▸ **ABOUT THIS TASK**
Write out the records word for word, with no pictures.

▸ **PROVIDED ENTRIES**
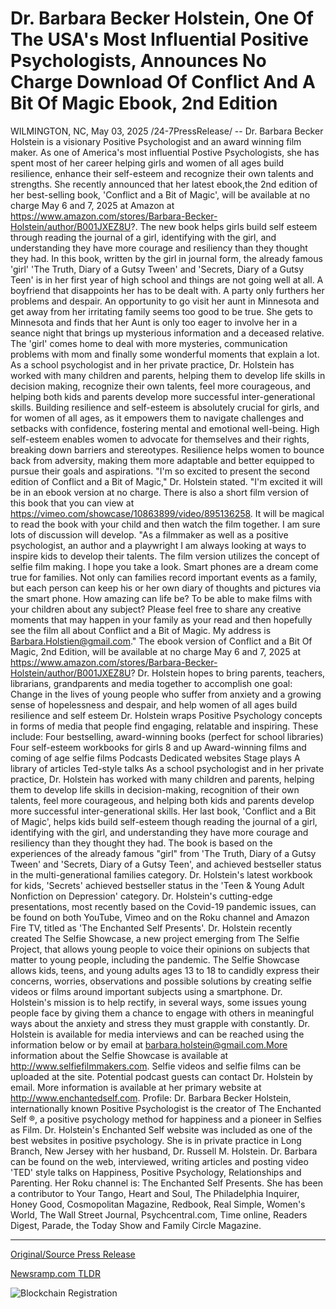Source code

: # Dr. Barbara Becker Holstein, One Of The USA's Most Influential Positive Psychologists, Announces No Charge Download Of Conflict And A Bit Of Magic Ebook, 2nd Edition

WILMINGTON, NC, May 03, 2025 /24-7PressRelease/ -- Dr. Barbara Becker Holstein is a visionary Positive Psychologist and an award winning film maker. As one of America's most influential Postive Psychologists, she has spent most of her career helping girls and women of all ages build resilience, enhance their self-esteem and recognize their own talents and strengths. She recently announced that her latest ebook,the 2nd edition of her best-selling book, 'Conflict and a Bit of Magic', will be available at no charge May 6 and 7, 2025 at Amazon at https://www.amazon.com/stores/Barbara-Becker-Holstein/author/B001JXEZ8U?.  The new book helps girls build self esteem through reading the journal of a girl, identifying with the girl, and understanding they have more courage and resiliency than they thought they had. In this book, written by the girl in journal form, the already famous 'girl' 'The Truth, Diary of a Gutsy Tween' and 'Secrets, Diary of a Gutsy Teen' is in her first year of high school and things are not going well at all. A boyfriend that disappoints her has to be dealt with. A party only furthers her problems and despair. An opportunity to go visit her aunt in Minnesota and get away from her irritating family seems too good to be true. She gets to Minnesota and finds that her Aunt is only too eager to involve her in a seance night that brings up mysterious information and a deceased relative. The 'girl' comes home to deal with more mysteries, communication problems with mom and finally some wonderful moments that explain a lot.  As a school psychologist and in her private practice, Dr. Holstein has worked with many children and parents, helping them to develop life skills in decision making, recognize their own talents, feel more courageous, and helping both kids and parents develop more successful inter-generational skills.  Building resilience and self-esteem is absolutely crucial for girls, and for women of all ages, as it empowers them to navigate challenges and setbacks with confidence, fostering mental and emotional well-being. High self-esteem enables women to advocate for themselves and their rights, breaking down barriers and stereotypes. Resilience helps women to bounce back from adversity, making them more adaptable and better equipped to pursue their goals and aspirations.  "I'm so excited to present the second edition of Conflict and a Bit of Magic," Dr. Holstein stated. "I'm excited it will be in an ebook version at no charge. There is also a short film version of this book that you can view at https://vimeo.com/showcase/10863899/video/895136258. It will be magical to read the book with your child and then watch the film together. I am sure lots of discussion will develop.  "As a filmmaker as well as a positive psychologist, an author and a playwright I am always looking at ways to inspire kids to develop their talents. The film version utilizes the concept of selfie film making. I hope you take a look. Smart phones are a dream come true for families. Not only can families record important events as a family, but each person can keep his or her own diary of thoughts and pictures via the smart phone. How amazing can life be? To be able to make films with your children about any subject? Please feel free to share any creative moments that may happen in your family as your read and then hopefully see the film all about Conflict and a Bit of Magic. My address is Barbara.Holstien@gmail.com."  The ebook version of Conflict and a Bit Of Magic, 2nd Edition, will be available at no charge May 6 and 7, 2025 at https://www.amazon.com/stores/Barbara-Becker-Holstein/author/B001JXEZ8U?  Dr. Holstein hopes to bring parents, teachers, librarians, grandparents and media together to accomplish one goal: Change in the lives of young people who suffer from anxiety and a growing sense of hopelessness and despair, and help women of all ages build resilience and self esteem  Dr. Holstein wraps Positive Psychology concepts in forms of media that people find engaging, relatable and inspiring. These include:  Four bestselling, award-winning books (perfect for school libraries)  Four self-esteem workbooks for girls 8 and up  Award-winning films and coming of age selfie films  Podcasts  Dedicated websites  Stage plays  A library of articles  Ted-style talks  As a school psychologist and in her private practice, Dr. Holstein has worked with many children and parents, helping them to develop life skills in decision-making, recognition of their own talents, feel more courageous, and helping both kids and parents develop more successful inter-generational skills. Her last book, 'Conflict and a Bit of Magic', helps kids build self-esteem though reading the journal of a girl, identifying with the girl, and understanding they have more courage and resiliency than they thought they had. The book is based on the experiences of the already famous "girl" from 'The Truth, Diary of a Gutsy Tween' and 'Secrets, Diary of a Gutsy Teen', and achieved bestseller status in the multi-generational families category.  Dr. Holstein's latest workbook for kids, 'Secrets' achieved bestseller status in the 'Teen & Young Adult Nonfiction on Depression' category.  Dr. Holstein's cutting-edge presentations, most recently based on the Covid-19 pandemic issues, can be found on both YouTube, Vimeo and on the Roku channel and Amazon Fire TV, titled as 'The Enchanted Self Presents'.  Dr. Holstein recently created The Selfie Showcase, a new project emerging from The Selfie Project, that allows young people to voice their opinions on subjects that matter to young people, including the pandemic.  The Selfie Showcase allows kids, teens, and young adults ages 13 to 18 to candidly express their concerns, worries, observations and possible solutions by creating selfie videos or films around important subjects using a smartphone. Dr. Holstein's mission is to help rectify, in several ways, some issues young people face by giving them a chance to engage with others in meaningful ways about the anxiety and stress they must grapple with constantly.  Dr. Holstein is available for media interviews and can be reached using the information below or by email at barbara.holstein@gmail.com.More information about the Selfie Showcase is available at http://www.selfiefilmmakers.com. Selfie videos and selfie films can be uploaded at the site. Potential podcast guests can contact Dr. Holstein by email. More information is available at her primary website at http://www.enchantedself.com.  Profile:  Dr. Barbara Becker Holstein, internationally known Positive Psychologist is the creator of The Enchanted Self ®, a positive psychology method for happiness and a pioneer in Selfies as Film. Dr. Holstein's Enchanted Self website was included as one of the best websites in positive psychology. She is in private practice in Long Branch, New Jersey with her husband, Dr. Russell M. Holstein.  Dr. Barbara can be found on the web, interviewed, writing articles and posting video 'TED' style talks on Happiness, Positive Psychology, Relationships and Parenting. Her Roku channel is: The Enchanted Self Presents.  She has been a contributor to Your Tango, Heart and Soul, The Philadelphia Inquirer, Honey Good, Cosmopolitan Magazine, Redbook, Real Simple, Women's World, The Wall Street Journal, Psychcentral.com, Time online, Readers Digest, Parade, the Today Show and Family Circle Magazine. 

---

[Original/Source Press Release](https://www.24-7pressrelease.com/press-release/522445/dr-barbara-becker-holstein-one-of-the-usas-most-influential-positive-psychologists-announces-no-charge-download-of-conflict-and-a-bit-of-magic-ebook-2nd-edition)
                    

[Newsramp.com TLDR](https://newsramp.com/curated-news/renowned-psychologist-dr-barbara-becker-holstein-offers-free-ebook-to-help-girls-build-self-esteem-and-resilience/80060177ff9b673aff2047dd3655685a) 

 

 



![Blockchain Registration](https://cdn.newsramp.app/24-7PressRelease/qrcode/255/3/knotmEXd.webp)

▸ **EXERCISE RESPONSE**
Source code

: # Dr. Barbara Becker Holstein, One Of The USA's Most Influential Positive Psychologists, Announces No Charge Download Of Conflict And A Bit Of Magic Ebook, 2nd Edition

WILMINGTON, NC, May 03, 2025 /24-7PressRelease/ -- Dr. Barbara Becker Holstein is a visionary Positive Psychologist and an award winning film maker. As one of America's most influential Postive Psychologists, she has spent most of her career helping girls and women of all ages build resilience, enhance their self-esteem and recognize their own talents and strengths. She recently announced that her latest ebook,the 2nd edition of her best-selling book, 'Conflict and a Bit of Magic', will be available at no charge May 6 and 7, 2025 at Amazon at https://www.amazon.com/stores/Barbara-Becker-Holstein/author/B001JXEZ8U?.  The new book helps girls build self esteem through reading the journal of a girl, identifying with the girl, and understanding they have more courage and resiliency than they thought they had. In this book, written by the girl in journal form, the already famous 'girl' 'The Truth, Diary of a Gutsy Tween' and 'Secrets, Diary of a Gutsy Teen' is in her first year of high school and things are not going well at all. A boyfriend that disappoints her has to be dealt with. A party only furthers her problems and despair. An opportunity to go visit her aunt in Minnesota and get away from her irritating family seems too good to be true. She gets to Minnesota and finds that her Aunt is only too eager to involve her in a seance night that brings up mysterious information and a deceased relative. The 'girl' comes home to deal with more mysteries, communication problems with mom and finally some wonderful moments that explain a lot.  As a school psychologist and in her private practice, Dr. Holstein has worked with many children and parents, helping them to develop life skills in decision making, recognize their own talents, feel more courageous, and helping both kids and parents develop more successful inter-generational skills.  Building resilience and self-esteem is absolutely crucial for girls, and for women of all ages, as it empowers them to navigate challenges and setbacks with confidence, fostering mental and emotional well-being. High self-esteem enables women to advocate for themselves and their rights, breaking down barriers and stereotypes. Resilience helps women to bounce back from adversity, making them more adaptable and better equipped to pursue their goals and aspirations.  "I'm so excited to present the second edition of Conflict and a Bit of Magic," Dr. Holstein stated. "I'm excited it will be in an ebook version at no charge. There is also a short film version of this book that you can view at https://vimeo.com/showcase/10863899/video/895136258. It will be magical to read the book with your child and then watch the film together. I am sure lots of discussion will develop.  "As a filmmaker as well as a positive psychologist, an author and a playwright I am always looking at ways to inspire kids to develop their talents. The film version utilizes the concept of selfie film making. I hope you take a look. Smart phones are a dream come true for families. Not only can families record important events as a family, but each person can keep his or her own diary of thoughts and pictures via the smart phone. How amazing can life be? To be able to make films with your children about any subject? Please feel free to share any creative moments that may happen in your family as your read and then hopefully see the film all about Conflict and a Bit of Magic. My address is Barbara.Holstien@gmail.com."  The ebook version of Conflict and a Bit Of Magic, 2nd Edition, will be available at no charge May 6 and 7, 2025 at https://www.amazon.com/stores/Barbara-Becker-Holstein/author/B001JXEZ8U?  Dr. Holstein hopes to bring parents, teachers, librarians, grandparents and media together to accomplish one goal: Change in the lives of young people who suffer from anxiety and a growing sense of hopelessness and despair, and help women of all ages build resilience and self esteem  Dr. Holstein wraps Positive Psychology concepts in forms of media that people find engaging, relatable and inspiring. These include:  Four bestselling, award-winning books (perfect for school libraries)  Four self-esteem workbooks for girls 8 and up  Award-winning films and coming of age selfie films  Podcasts  Dedicated websites  Stage plays  A library of articles  Ted-style talks  As a school psychologist and in her private practice, Dr. Holstein has worked with many children and parents, helping them to develop life skills in decision-making, recognition of their own talents, feel more courageous, and helping both kids and parents develop more successful inter-generational skills. Her last book, 'Conflict and a Bit of Magic', helps kids build self-esteem though reading the journal of a girl, identifying with the girl, and understanding they have more courage and resiliency than they thought they had. The book is based on the experiences of the already famous "girl" from 'The Truth, Diary of a Gutsy Tween' and 'Secrets, Diary of a Gutsy Teen', and achieved bestseller status in the multi-generational families category.  Dr. Holstein's latest workbook for kids, 'Secrets' achieved bestseller status in the 'Teen & Young Adult Nonfiction on Depression' category.  Dr. Holstein's cutting-edge presentations, most recently based on the Covid-19 pandemic issues, can be found on both YouTube, Vimeo and on the Roku channel and Amazon Fire TV, titled as 'The Enchanted Self Presents'.  Dr. Holstein recently created The Selfie Showcase, a new project emerging from The Selfie Project, that allows young people to voice their opinions on subjects that matter to young people, including the pandemic.  The Selfie Showcase allows kids, teens, and young adults ages 13 to 18 to candidly express their concerns, worries, observations and possible solutions by creating selfie videos or films around important subjects using a smartphone. Dr. Holstein's mission is to help rectify, in several ways, some issues young people face by giving them a chance to engage with others in meaningful ways about the anxiety and stress they must grapple with constantly.  Dr. Holstein is available for media interviews and can be reached using the information below or by email at barbara.holstein@gmail.com.More information about the Selfie Showcase is available at http://www.selfiefilmmakers.com. Selfie videos and selfie films can be uploaded at the site. Potential podcast guests can contact Dr. Holstein by email. More information is available at her primary website at http://www.enchantedself.com.  Profile:  Dr. Barbara Becker Holstein, internationally known Positive Psychologist is the creator of The Enchanted Self ®, a positive psychology method for happiness and a pioneer in Selfies as Film. Dr. Holstein's Enchanted Self website was included as one of the best websites in positive psychology. She is in private practice in Long Branch, New Jersey with her husband, Dr. Russell M. Holstein.  Dr. Barbara can be found on the web, interviewed, writing articles and posting video 'TED' style talks on Happiness, Positive Psychology, Relationships and Parenting. Her Roku channel is: The Enchanted Self Presents.  She has been a contributor to Your Tango, Heart and Soul, The Philadelphia Inquirer, Honey Good, Cosmopolitan Magazine, Redbook, Real Simple, Women's World, The Wall Street Journal, Psychcentral.com, Time online, Readers Digest, Parade, the Today Show and Family Circle Magazine. 

---

[Original/Source Press Release](https://www.24-7pressrelease.com/press-release/522445/dr-barbara-becker-holstein-one-of-the-usas-most-influential-positive-psychologists-announces-no-charge-download-of-conflict-and-a-bit-of-magic-ebook-2nd-edition)
                    

[Newsramp.com TLDR](https://newsramp.com/curated-news/renowned-psychologist-dr-barbara-becker-holstein-offers-free-ebook-to-help-girls-build-self-esteem-and-resilience/80060177ff9b673aff2047dd3655685a) 

 

 



![Blockchain Registration](https://cdn.newsramp.app/24-7PressRelease/qrcode/255/3/knotmEXd.webp)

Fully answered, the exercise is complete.